I also found out they love bread sticks and bagel crisps 
Everything in moderation IMO is OK


----------



## lottsagoats1 (Apr 12, 2014)

I feed mine horse treats, they love the Dumor Carrot and Apple or the molasses. They also love the apple dapples.

I make my own treats for the horses and goats when I have the time. I include ground carrots and applesauce.

Bread, donuts, animal crackers, graham crackers and they especially LOVE Ginger snaps. I especially use them when the girls are pregnant to help ease any upset stomachs.

My goats will not eat vegetables and only apples (but they need to be in the mood I guess because it's not all the time.)


----------



## Beckngoats (May 16, 2015)

Thanks for the ideas!


----------



## nancy d (Oct 5, 2007)

Laura, what's a bialy?

Mine love banana slices with the peel. Unsalted peanuts in the shell. One little guy goes for the gloves in my back pocket. So far I still have them.
Corn husks during corn season is another favorite. All in moderation.


----------



## Trickyroo (Sep 26, 2012)

Nancy , a bialy , not even sure if i spelt it right , its sorta a bagel hopped up on steroids , lol.. REALLY GOOD !
With a shmear of cream cheese


----------



## DDFN (Jul 31, 2011)

Mine are addicted to raisins and bananas! They will eat the bananas in any shape or form, whole, peels or main part. Mine also like watermelon and cantaloupes. I have one that will knock you down if she thinks you have BOSS, but anytime there are raisins in hand I have to be sure to have my feet firmly planted. Oh and carrots or carrot peelings


----------



## Chopsgoats (Aug 20, 2013)

Peanuts unsalted in the shell, mine will terrorize and literally beg until you give them one!!!


----------



## Trickyroo (Sep 26, 2012)

I never tried peanuts , now i gotta go get some , lol.


----------



## Esther88 (Nov 11, 2012)

Mine all go crazy for stale bread or crackers. They also love all different kinds of cereal. Cheerios, raisin bran etc. Fruits and veggies not so much lol.


----------



## wndngrvr (Dec 10, 2011)

I have a couple of girls who also love peanut butter, really handly -if I have to give her anything. Like COWP or probiotics. They also love raisons, apple slices, dried apple, grapes, animal crackers. Lots more.
Spoiled babies they are. My two girls can lick a spoon with peanut butter clean with one lick.


----------



## AncientBlue (Dec 21, 2014)

Saltine crackers seem to go over quite well. Rosey will hunt them down.


----------



## groovyoldlady (Jul 21, 2011)

Unsalted peanuts in the shell, raisins, and store brand Cheerios are favorites here.


----------



## WitchHazel (May 5, 2015)

Blackberries, whether ripe or not.


----------



## Mars13 (Apr 10, 2014)

Great question! Our babies get all sorts of treats. We have a garden so many times, I'll pick and give the goats so of the bounty such as cucumbers (Never tomatoes though). They also love apples, bananas, grapes, lettuce, Cheerios (even Fruit Loops occasionally), bread, animal crackers. In face, I throw very little food into our compost bin anymore since I save it for our goats. Oh and raw potatoes. I will purchase huge bags of potatoes and apples when they are on sale. That is their usual Christmas gift. We even leave their bags under the tree on Christmas morning. I've gone coo-coo craaaaaazy over our little Nigerians. LOVE THEM SO MUCH!


----------



## LuckyDuckFarm (May 26, 2015)

Our LaManchas are obsessed with Triskets. I only feed it in moderation though, because I don't know how healthy they are for goats :-D


----------



## F-A-R-MdotUS (May 18, 2015)

Ours like everything pretty much, but the universal favorite is white or green ash leaves, mulberry leaves and fresh slices of peach.

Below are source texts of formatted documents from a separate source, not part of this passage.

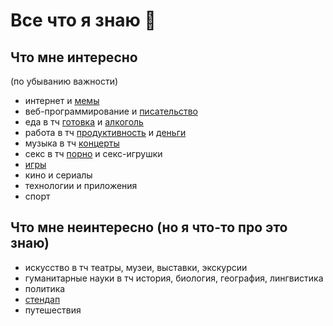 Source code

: # Все что я знаю 🚧

## Что мне интересно

(по убыванию важности)

- интернет и [мемы](./Entertainment/VK/index.md)
- веб-программирование и [писательство](./Blog.md)
- еда в тч [готовка](https://potyk.notion.site/d47b6c5c807a41e2a9bb145632a20a5b) и [алкоголь](./Food/Alko.md)
- работа в тч [продуктивность](./Productivity.md) и [деньги](./Money/index.md)
- музыка в тч [концерты](./Entertainment/Gigs.md)
- секс в тч [порно](./Entertainment/Porn.md) и секс-игрушки
- [игры](./Entertainment/Games.md)
- кино и сериалы
- технологии и приложения
- спорт

## Что мне неинтересно (но я что-то про это знаю)

- искусство в тч театры, музеи, выставки, экскурсии
- гуманитарные науки в тч история, биология, география, лингвистика
- политика
- [стендап](./Entertainment/Standup.md)
- путешествия
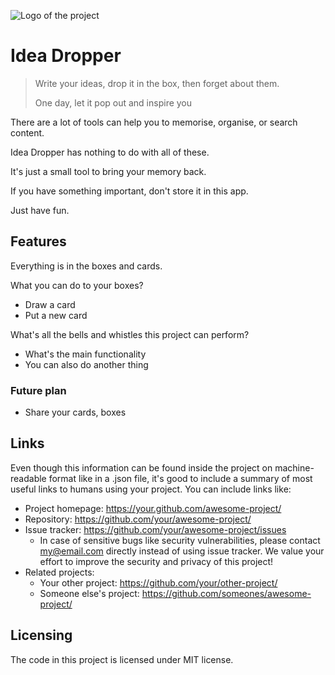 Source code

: ![Logo of the project](./public/favicon-256.png)

# Idea Dropper
> Write your ideas, drop it in the box, then forget about them.
>
> One day, let it pop out and inspire you

There are a lot of tools can help you to memorise, organise, or search content.

Idea Dropper has nothing to do with all of these.

It's just a small tool to bring your memory back.

If you have something important, don't store it in this app.

Just have fun.

## Features

Everything is in the boxes and cards.

What you can do to your boxes?

- Draw a card
- Put a new card

What's all the bells and whistles this project can perform?

* What's the main functionality
* You can also do another thing

### Future plan

- Share your cards, boxes



## Links

Even though this information can be found inside the project on machine-readable
format like in a .json file, it's good to include a summary of most useful
links to humans using your project. You can include links like:

- Project homepage: https://your.github.com/awesome-project/
- Repository: https://github.com/your/awesome-project/
- Issue tracker: https://github.com/your/awesome-project/issues
  - In case of sensitive bugs like security vulnerabilities, please contact
    my@email.com directly instead of using issue tracker. We value your effort
    to improve the security and privacy of this project!
- Related projects:
  - Your other project: https://github.com/your/other-project/
  - Someone else's project: https://github.com/someones/awesome-project/


## Licensing

The code in this project is licensed under MIT license. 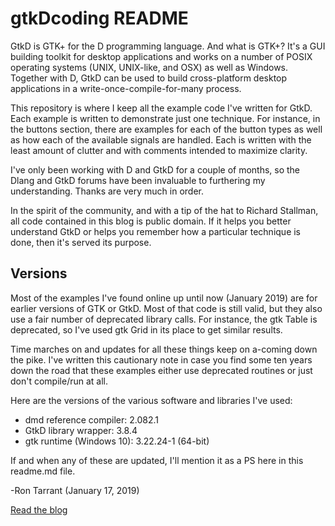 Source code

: # gtkDcoding README
GtkD is GTK+ for the D programming language. And what is GTK+? It's a GUI building toolkit for desktop applications and works on a number of POSIX operating systems (UNIX, UNIX-like, and OSX) as well as Windows. Together with D, GtkD can be used to build cross-platform desktop applications in a write-once-compile-for-many process.

This repository is where I keep all the example code I've written for GtkD. Each example is written to demonstrate just one technique. For instance, in the buttons section, there are examples for each of the button types as well as how each of the available signals are handled. Each is written with the least amount of clutter and with comments intended to maximize clarity.

I've only been working with D and GtkD for a couple of months, so the Dlang and GtkD forums have been invaluable to furthering my understanding. Thanks are very much in order.

In the spirit of the community, and with a tip of the hat to Richard Stallman, all code contained in this blog is public domain. If it helps you better understand GtkD or helps you remember how a particular technique is done, then it's served its purpose.

## Versions
Most of the examples I've found online up until now (January 2019) are for earlier versions of GTK or GtkD. Most of that code is still valid, but they also use a fair number of deprecated library calls. For instance, the gtk Table is deprecated, so I've used gtk Grid in its place to get similar results. 

Time marches on and updates for all these things keep on a-coming down the pike. I've written this cautionary note in case you find some ten years down the road that these examples either use deprecated routines or just don't compile/run at all.

Here are the versions of the various software and libraries I've used:

- dmd reference compiler: 2.082.1 
- GtkD library wrapper: 3.8.4
- gtk runtime (Windows 10): 3.22.24-1 (64-bit) 

If and when any of these are updated, I'll mention it as a PS here in this readme.md file.

-Ron Tarrant
(January 17, 2019)

[Read the blog](http://gtkDcoding.com)
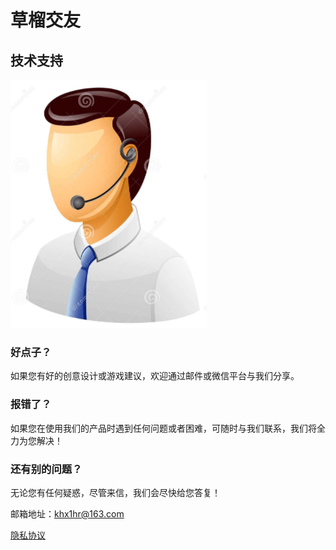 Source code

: # 草榴交友

## 技术支持

 ![image](https://github.com/khx1hr/yuebaba/raw/master/call_man.png)

### 好点子？

如果您有好的创意设计或游戏建议，欢迎通过邮件或微信平台与我们分享。

### 报错了？

如果您在使用我们的产品时遇到任何问题或者困难，可随时与我们联系，我们将全力为您解决！

### 还有别的问题？

无论您有任何疑惑，尽管来信，我们会尽快给您答复！

邮箱地址：khx1hr@163.com

[隐私协议](https://raw.githubusercontent.com/khx1hr/yuebaba/master/privacy.cmd)
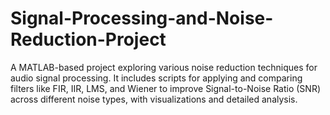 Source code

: # Signal-Processing-and-Noise-Reduction-Project
A MATLAB-based project exploring various noise reduction techniques for audio signal processing. It includes scripts for applying and comparing filters like FIR, IIR, LMS, and Wiener to improve Signal-to-Noise Ratio (SNR) across different noise types, with visualizations and detailed analysis.
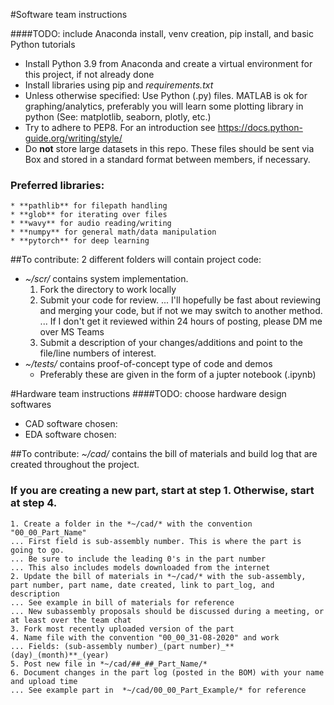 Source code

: #Software team instructions

####TODO: include Anaconda install, venv creation, pip install, and basic Python tutorials
* Install Python 3.9 from Anaconda and create a virtual environment for this project, if not already done
* Install libraries using pip and *requirements.txt*
* Unless otherwise specified: Use Python (.py) files. MATLAB is ok for graphing/analytics, preferably you will learn some plotting library in python (See: matplotlib, seaborn, plotly, etc.)
* Try to adhere to PEP8. For an introduction see https://docs.python-guide.org/writing/style/
* Do **not** store large datasets in this repo. These files should be sent via Box and stored in a standard format between members, if necessary.

### Preferred libraries:
    * **pathlib** for filepath handling
    * **glob** for iterating over files
    * **wavy** for audio reading/writing
    * **numpy** for general math/data manipulation
    * **pytorch** for deep learning

##To contribute:
2 different folders will contain project code:
* *~/scr/* contains system implementation.
    1. Fork the directory to work locally
    2. Submit your code for review.
    ... I'll hopefully be fast about reviewing and merging your code, but if not we may switch to another method.
    ... If I don't get it reviewed within 24 hours of posting, please DM me over MS Teams
    3. Submit a description of your changes/additions and point to the file/line numbers of interest.
* *~/tests/* contains proof-of-concept type of code and demos
    * Preferably these are given in the form of a jupter notebook (.ipynb)

#Hardware team instructions
####TODO: choose hardware design softwares
* CAD software chosen:
* EDA software chosen:

##To contribute:
*~/cad/* contains the bill of materials and build log that are created throughout the project.
### If you are creating a new part, start at step 1. Otherwise, start at step 4.
    1. Create a folder in the *~/cad/* with the convention "00_00_Part_Name"
    ... First field is sub-assembly number. This is where the part is going to go.
    ... Be sure to include the leading 0's in the part number
    ... This also includes models downloaded from the internet
    2. Update the bill of materials in *~/cad/* with the sub-assembly, part number, part name, date created, link to part_log, and description
    ... See example in bill of materials for reference
    ... New subassembly proposals should be discussed during a meeting, or at least over the team chat
    3. Fork most recently uploaded version of the part
    4. Name file with the convention "00_00_31-08-2020" and work
    ... Fields: (sub-assembly number)_(part number)_**(day)_(month)**_(year)
    5. Post new file in *~/cad/##_##_Part_Name/*
    6. Document changes in the part log (posted in the BOM) with your name and upload time
    ... See example part in  *~/cad/00_00_Part_Example/* for reference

We have never done this but we have a friend that gives their pygmies hard boiled eggs and they love them! Anybody else try that?


----------



## Lstein (Oct 2, 2014)

Mine seem to think anything they happen to see me eating is fare game. Marshmallows, pizza, black sunflower seeds, cookies, bread, grapes, apples, bananas....etc. Right now the big thing that they like is watermelon! I was giving the chickens some of the rhines and the goats about broke down the fence trying to get some.


----------



## Mars13 (Apr 10, 2014)

I was certain our goats would love watermelon rinds,. Unfortunately, every single one rejected the rind. They LOVE watermelon, just not the rind. It's maddening sometimes because I think we have created DIVA GOATS!


----------



## WitchHazel (May 5, 2015)

Mars13 said:


> I was certain our goats would love watermelon rinds,. Unfortunately, every single one rejected the rind. They LOVE watermelon, just not the rind. It's maddening sometimes because I think we have created DIVA GOATS!


Lol, we have the same problem. We don't give the goats watermelon anymore; we give it to my ducks, who will eat the flesh and inner rind right down to the skin!


----------



## Mars13 (Apr 10, 2014)

Good point Witchhazel. I have noticed that the chickens and turkeys will eat what our goats refuse. Works great!

Before we acquired our beloved goats (and turkeys and chickens and guineas) I always put kitchen trimmings into the compost bin. That just never happens anymore except for overgrown okra. They ALL reject the okra.


----------